Tommy Gavin, Rescue Me
One of Tommy's endearing qualities (possibly his only) is his ongoing battle with the bottle -- a fight he's won and lost a dozen times during the dramedy's five-year run. "Me in a hotel with a mini-bar," says Tommy (Denis Leary). "How's that story end?" But his greatest foe may not so much be the booze as his toxic family. Tommy's Dad: "Nobody changes, Tommy." You know that. Tommy: "I changed. I quit drinking." Tommy's Dad: "That doesn't mean you've changed. That means you're a pussy." Aw, well, with Dad dead, maybe Tommy will finally find peace and lasting sobriety in the forthcoming Season 5? I'm guessing, not so much.
Meredith Palmer, The Office
Every office has one -- the lonely spinster with a secretive life best kept to herself -- but few are as audacious and openly boozy as Kate Flannery's psycho redhead, Meredeth Palmer. Her love of the sauce (along with exposing her breasts and watching porn, too, apparently) has spawned some near tender moments, like when she got a lift to the rehab: Michael: "I have a deposit, alcoholic. Do I have to sign?" Then later at the office he says, "An intervention is a surprise party for people with addictions." Thank you, Meredith, for making nothing off-limits at Dunder-Mifflin.

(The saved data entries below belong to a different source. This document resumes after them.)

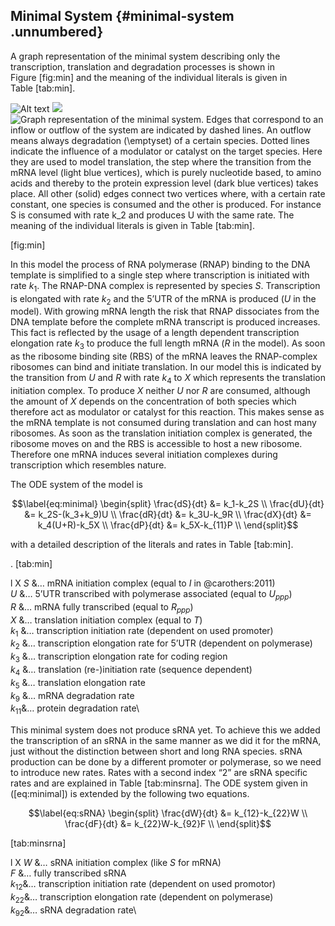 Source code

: Minimal System {#minimal-system .unnumbered}
--------------

A graph representation of the minimal system describing only the
transcription, translation and degradation processes is shown in
Figure [fig:min] and the meaning of the individual literals is given in
Table [tab:min].


![Alt text](http://ribonets.github.io/rnadev-models/models/graph-minimal.svg)
<img src="http://ribonets.github.io/rnadev-models/models/graph-minimal.svg">
![Graph representation of the minimal system. Edges that correspond to
an inflow or outflow of the system are indicated by dashed lines. An
outflow means always degradation ($\emptyset$) of a certain species.
Dotted lines indicate the influence of a modulator or catalyst on the
target species. Here they are used to model translation, the step where
the transition from the mRNA level (light blue vertices), which is
purely nucleotide based, to amino acids and thereby to the protein
expression level (dark blue vertices) takes place. All other (solid)
edges connect two vertices where, with a certain rate constant, one
species is consumed and the other is produced. For instance $S$ is
consumed with rate $k_2$ and produces $U$ with the same rate. The
meaning of the individual literals is given in
Table [tab:min].](graph-minimal.svg)

[fig:min]

In this model the process of RNA polymerase (RNAP) binding to the DNA
template is simplified to a single step where transcription is initiated
with rate $k_1$. The RNAP-DNA complex is represented by species $S$.
Transcription is elongated with rate $k_2$ and the 5’UTR of the mRNA is
produced ($U$ in the model). With growing mRNA length the risk that RNAP
dissociates from the DNA template before the complete mRNA transcript is
produced increases. This fact is reflected by the usage of a length
dependent transcription elongation rate $k_3$ to produce the full length
mRNA ($R$ in the model). As soon as the ribosome binding site (RBS) of
the mRNA leaves the RNAP-complex ribosomes can bind and initiate
translation. In our model this is indicated by the transition from $U$
and $R$ with rate $k_4$ to $X$ which represents the translation
initiation complex. To produce $X$ neither $U$ nor $R$ are consumed,
although the amount of $X$ depends on the concentration of both species
which therefore act as modulator or catalyst for this reaction. This
makes sense as the mRNA template is not consumed during translation and
can host many ribosomes. As soon as the translation initiation complex
is generated, the ribosome moves on and the RBS is accessible to host a
new ribosome. Therefore one mRNA induces several initiation complexes
during transcription which resembles nature.

The ODE system of the model is

$$\label{eq:minimal}
    \begin{split}
      \frac{dS}{dt} &= k_1-k_2S \\
      \frac{dU}{dt} &= k_2S-(k_3+k_9)U \\
      \frac{dR}{dt} &= k_3U-k_9R \\
      \frac{dX}{dt} &= k_4(U+R)-k_5X \\
      \frac{dP}{dt} &= k_5X-k_{11}P \\
    \end{split}$$

with a detailed description of the literals and rates in
Table [tab:min].

. [tab:min]

<span>l X</span> $S$ &$\dotsc$ mRNA initiation complex (equal to $I$ in
@carothers:2011)\
$U$ &$\dotsc$ 5’UTR transcribed with polymerase associated (equal to
$U_{ppp}$)\
$R$ &$\dotsc$ mRNA fully transcribed (equal to $R_{ppp}$)\
$X$ &$\dotsc$ translation initiation complex (equal to $T$)\
$k_1$ &$\dotsc$ transcription initiation rate (dependent on used
promoter)\
$k_2$ &$\dotsc$ transcription elongation rate for 5’UTR (dependent on
polymerase)\
$k_3$ &$\dotsc$ transcription elongation rate for coding region\
$k_4$ &$\dotsc$ translation (re-)initiation rate (sequence dependent)\
$k_5$ &$\dotsc$ translation elongation rate\
$k_9$ &$\dotsc$ mRNA degradation rate\
$k_{11}$&$\dotsc$ protein degradation rate\

This minimal system does not produce sRNA yet. To achieve this we added
the transcription of an sRNA in the same manner as we did it for the
mRNA, just without the distinction between short and long RNA species.
sRNA production can be done by a different promoter or polymerase, so we
need to introduce new rates. Rates with a second index “$2$” are sRNA
specific rates and are explained in Table [tab:minsrna]. The ODE system
given in ([eq:minimal]) is extended by the following two equations.

$$\label{eq:sRNA}
    \begin{split}
      \frac{dW}{dt} &= k_{12}-k_{22}W \\
      \frac{dF}{dt} &= k_{22}W-k_{92}F \\
    \end{split}$$

[tab:minsrna]

<span>l X</span> $W$ &$\dotsc$ sRNA initiation complex (like $S$ for
mRNA)\
$F$ &$\dotsc$ fully transcribed sRNA\
$k_{12}$&$\dotsc$ transcription initiation rate (dependent on used
promotor)\
$k_{22}$&$\dotsc$ transcription elongation rate (dependent on
polymerase)\
$k_{92}$&$\dotsc$ sRNA degradation rate\
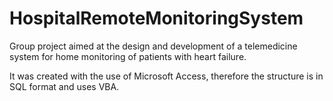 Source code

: # HospitalRemoteMonitoringSystem
Group project aimed at the design and development of a telemedicine system for home monitoring of patients with heart failure.

It was created with the use of Microsoft Access, therefore the structure is in SQL format and uses VBA.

Grace Hanadarko, Saving Grace
It takes a super-duper lush to almost kill someone while drunk driving and get back on the sauce in the same episode. Near manslaughter/celestial interference episode aside, Grace (Holly Hunter) is the ultimate southern good-time girl (she's never seen swilling anything but bottled beer, natch) and can, for the most part, hold her booze and still report for duty on time after a night of meaningless sex with a stranger. Can ya'll dig it?
Barney Stinson, How I Met Your Mother
Not all lushes are messy drunks; in fact, a great lush may well be the man who uses spirits to enhance his game. Neil Patrick Harris' ace creation, Barney Stinson, is the sharpest lush to ever ask for a double. Oh, and he gets laid. A lot. Barney: "Ted, these chicks are desperate and hot, that's a perfect cocktail. Shake well, then sleep with."

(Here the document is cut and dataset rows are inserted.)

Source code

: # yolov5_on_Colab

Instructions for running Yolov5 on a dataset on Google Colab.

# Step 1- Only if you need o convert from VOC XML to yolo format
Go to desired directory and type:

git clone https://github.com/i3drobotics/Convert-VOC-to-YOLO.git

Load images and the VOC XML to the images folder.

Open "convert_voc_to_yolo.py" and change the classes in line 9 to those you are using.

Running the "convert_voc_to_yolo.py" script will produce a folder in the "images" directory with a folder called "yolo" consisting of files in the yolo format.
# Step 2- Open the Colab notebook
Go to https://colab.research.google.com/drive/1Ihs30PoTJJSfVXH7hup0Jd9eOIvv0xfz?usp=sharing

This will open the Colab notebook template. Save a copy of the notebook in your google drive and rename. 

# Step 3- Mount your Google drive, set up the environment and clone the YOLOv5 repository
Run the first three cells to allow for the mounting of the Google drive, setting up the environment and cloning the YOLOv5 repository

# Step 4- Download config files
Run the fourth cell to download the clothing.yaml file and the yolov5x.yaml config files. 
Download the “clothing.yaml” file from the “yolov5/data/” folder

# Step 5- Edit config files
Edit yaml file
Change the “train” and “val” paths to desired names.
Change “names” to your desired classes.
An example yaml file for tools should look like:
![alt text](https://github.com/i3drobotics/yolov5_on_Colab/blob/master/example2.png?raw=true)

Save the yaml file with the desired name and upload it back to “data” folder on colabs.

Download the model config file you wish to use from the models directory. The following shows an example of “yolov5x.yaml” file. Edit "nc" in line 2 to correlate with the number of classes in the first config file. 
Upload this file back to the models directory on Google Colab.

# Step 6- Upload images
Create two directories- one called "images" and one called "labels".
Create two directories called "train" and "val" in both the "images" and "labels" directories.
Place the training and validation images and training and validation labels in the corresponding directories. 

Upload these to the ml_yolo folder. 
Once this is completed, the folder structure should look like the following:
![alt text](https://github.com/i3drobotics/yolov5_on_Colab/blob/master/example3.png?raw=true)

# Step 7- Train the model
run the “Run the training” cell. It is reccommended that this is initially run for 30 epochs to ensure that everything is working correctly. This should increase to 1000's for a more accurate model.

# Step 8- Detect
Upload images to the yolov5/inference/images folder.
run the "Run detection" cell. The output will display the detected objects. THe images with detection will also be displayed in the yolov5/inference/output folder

Christine Campbell, The New Adventures of Old Christine
I knew I loved Julia Louis-Dreyfus' latest incarnation when jokes about her spending a lot of QT with Merlot and Cabernet were constant and plentiful. Not many shows have the guts to show a single mom be that raw and pathetic, or celebrate her turning to the bottle as a way to cope with loneliness, rejection, and being replaced by a younger model. The truth hurts, yes, but a hell of a lot less after two goblets of the red stuff.

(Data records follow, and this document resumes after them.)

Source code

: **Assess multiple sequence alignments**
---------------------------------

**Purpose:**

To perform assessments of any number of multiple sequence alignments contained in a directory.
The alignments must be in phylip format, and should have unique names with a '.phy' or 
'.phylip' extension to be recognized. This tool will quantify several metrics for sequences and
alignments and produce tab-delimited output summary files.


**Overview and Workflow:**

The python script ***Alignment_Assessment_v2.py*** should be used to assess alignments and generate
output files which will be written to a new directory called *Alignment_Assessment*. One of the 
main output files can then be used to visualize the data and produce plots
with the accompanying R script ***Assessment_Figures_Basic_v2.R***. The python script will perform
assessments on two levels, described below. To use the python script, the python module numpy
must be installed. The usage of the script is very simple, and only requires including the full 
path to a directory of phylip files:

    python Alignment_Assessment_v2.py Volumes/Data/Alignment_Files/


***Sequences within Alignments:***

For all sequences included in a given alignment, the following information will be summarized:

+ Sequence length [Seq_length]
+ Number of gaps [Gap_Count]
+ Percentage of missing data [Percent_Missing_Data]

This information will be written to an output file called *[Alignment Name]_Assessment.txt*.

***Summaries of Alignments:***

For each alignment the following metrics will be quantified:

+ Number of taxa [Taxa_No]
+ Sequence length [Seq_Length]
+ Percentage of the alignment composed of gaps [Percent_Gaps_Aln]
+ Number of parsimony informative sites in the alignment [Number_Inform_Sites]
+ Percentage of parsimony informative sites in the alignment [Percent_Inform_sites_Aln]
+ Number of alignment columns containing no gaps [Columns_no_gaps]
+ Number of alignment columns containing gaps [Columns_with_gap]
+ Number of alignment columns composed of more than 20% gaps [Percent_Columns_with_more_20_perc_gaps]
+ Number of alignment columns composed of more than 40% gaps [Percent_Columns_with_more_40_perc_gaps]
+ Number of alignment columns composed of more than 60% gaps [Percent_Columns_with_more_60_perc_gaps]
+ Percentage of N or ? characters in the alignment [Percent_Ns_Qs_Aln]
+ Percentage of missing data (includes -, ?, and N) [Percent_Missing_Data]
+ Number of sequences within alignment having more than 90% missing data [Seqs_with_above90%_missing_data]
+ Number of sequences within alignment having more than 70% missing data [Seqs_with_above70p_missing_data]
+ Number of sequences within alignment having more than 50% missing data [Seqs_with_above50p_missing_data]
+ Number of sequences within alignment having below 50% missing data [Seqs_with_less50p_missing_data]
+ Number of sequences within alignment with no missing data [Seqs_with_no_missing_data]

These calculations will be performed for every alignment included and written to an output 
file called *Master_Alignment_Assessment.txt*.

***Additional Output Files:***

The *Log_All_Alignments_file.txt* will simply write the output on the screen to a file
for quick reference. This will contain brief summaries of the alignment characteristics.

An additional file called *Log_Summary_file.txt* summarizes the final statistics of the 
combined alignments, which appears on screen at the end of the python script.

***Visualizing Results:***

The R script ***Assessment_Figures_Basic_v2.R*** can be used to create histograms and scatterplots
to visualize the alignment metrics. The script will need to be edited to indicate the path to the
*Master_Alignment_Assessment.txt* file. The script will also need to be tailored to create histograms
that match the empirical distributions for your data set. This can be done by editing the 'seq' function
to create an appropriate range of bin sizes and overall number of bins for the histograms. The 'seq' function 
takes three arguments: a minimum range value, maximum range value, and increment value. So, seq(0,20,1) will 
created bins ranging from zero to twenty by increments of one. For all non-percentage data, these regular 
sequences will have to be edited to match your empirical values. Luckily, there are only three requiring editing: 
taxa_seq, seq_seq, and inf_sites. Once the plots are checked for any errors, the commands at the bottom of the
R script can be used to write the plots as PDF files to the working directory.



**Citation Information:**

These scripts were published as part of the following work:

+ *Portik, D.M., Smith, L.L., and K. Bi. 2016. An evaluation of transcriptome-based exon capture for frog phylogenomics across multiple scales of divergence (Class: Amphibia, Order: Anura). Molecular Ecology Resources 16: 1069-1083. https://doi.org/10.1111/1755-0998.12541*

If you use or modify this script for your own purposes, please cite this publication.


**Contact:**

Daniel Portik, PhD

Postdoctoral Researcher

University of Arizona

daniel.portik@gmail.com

Homer Simpson, The Simpsons
Where do we begin? "Homer no function beer well without." "Beer ... Now there's a temporary solution." "All right, brain. You don't like me and I don't like you, but let's just do this and I can get back to killing you with beer." Homer, you say everything we are afraid to say, have too much self-respect to say, or are too passed out to say. For this, we salute you, dear friend. Bottoms up!